Discursos sobre la primera decada de Tito Livio
Discursos sobre la primera decada de Tito Livio Hemos dicho que quien procede como Valerio perjudica a su patria y a sí mismo, y quien como Manlio, favorece a su patria, aunque alguna vez su conducta le sea personalmente dañosa. Demuestra esto mismo el ejemplo de Camilo, quien en sus procedimientos se asemejaba más a Manlio que a Valerio.
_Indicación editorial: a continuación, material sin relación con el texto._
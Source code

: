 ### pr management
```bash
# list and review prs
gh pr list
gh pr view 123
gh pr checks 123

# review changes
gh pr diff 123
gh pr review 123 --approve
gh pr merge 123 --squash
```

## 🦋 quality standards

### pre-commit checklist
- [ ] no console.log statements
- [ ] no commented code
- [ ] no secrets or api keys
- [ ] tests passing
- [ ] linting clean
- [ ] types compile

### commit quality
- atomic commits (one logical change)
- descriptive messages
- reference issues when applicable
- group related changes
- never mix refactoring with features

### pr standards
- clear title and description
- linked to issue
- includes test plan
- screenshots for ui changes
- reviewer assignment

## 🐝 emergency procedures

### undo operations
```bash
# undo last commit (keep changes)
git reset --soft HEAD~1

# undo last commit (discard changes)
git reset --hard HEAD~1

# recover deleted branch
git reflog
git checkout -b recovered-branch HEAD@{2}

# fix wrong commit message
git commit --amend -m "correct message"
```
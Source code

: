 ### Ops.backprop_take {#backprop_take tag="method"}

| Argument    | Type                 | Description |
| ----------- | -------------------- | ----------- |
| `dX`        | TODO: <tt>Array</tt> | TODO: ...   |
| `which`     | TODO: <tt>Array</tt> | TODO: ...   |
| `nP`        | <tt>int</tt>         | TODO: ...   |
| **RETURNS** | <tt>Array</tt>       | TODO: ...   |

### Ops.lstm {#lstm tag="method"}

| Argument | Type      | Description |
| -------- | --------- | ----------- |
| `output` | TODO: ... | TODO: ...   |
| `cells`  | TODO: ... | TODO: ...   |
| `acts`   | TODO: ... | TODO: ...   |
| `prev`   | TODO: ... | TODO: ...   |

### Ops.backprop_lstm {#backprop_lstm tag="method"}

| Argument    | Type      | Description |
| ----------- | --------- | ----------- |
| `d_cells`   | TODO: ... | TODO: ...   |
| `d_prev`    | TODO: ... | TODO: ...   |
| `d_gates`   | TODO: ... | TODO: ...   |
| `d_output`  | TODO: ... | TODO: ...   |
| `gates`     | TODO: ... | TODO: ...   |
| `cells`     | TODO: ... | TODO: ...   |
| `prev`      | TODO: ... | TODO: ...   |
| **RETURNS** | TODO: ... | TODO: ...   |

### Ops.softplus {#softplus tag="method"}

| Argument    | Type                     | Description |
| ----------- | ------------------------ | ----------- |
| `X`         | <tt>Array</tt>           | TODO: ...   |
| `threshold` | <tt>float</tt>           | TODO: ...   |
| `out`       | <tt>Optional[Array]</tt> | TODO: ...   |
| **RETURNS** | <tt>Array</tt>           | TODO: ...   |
Por ello dice Tito Livio hablando de él: Eius virtutem milites oderant, et mirabantur[239]. Admiraban su solicitud, su prudencia, la grandeza de su alma, el buen orden con que disponía y mandaba el ejército; odiaban su inclinación a ser más severo en los castigos que liberal en las recompensas.
Tito Livio refiere los siguientes motivos de este odio: en primer lugar, el dinero que produjo la venta de los bienes de los veyenses lo aplicó al Tesoro público y no lo repartió como botín; además, al entrar en triunfo en Roma, hizo que arrastraran su carro triunfal cuatro caballos blancos, y a causa de ello se dijo que, por orgullo, había querido igualarse al sol: finalmente, habiendo hecho voto de entregar a Apolo la décima parte del botín capturado a los veyenses, para cumplirlo tuvo que quitar a los soldados parte del que habían arrebatado.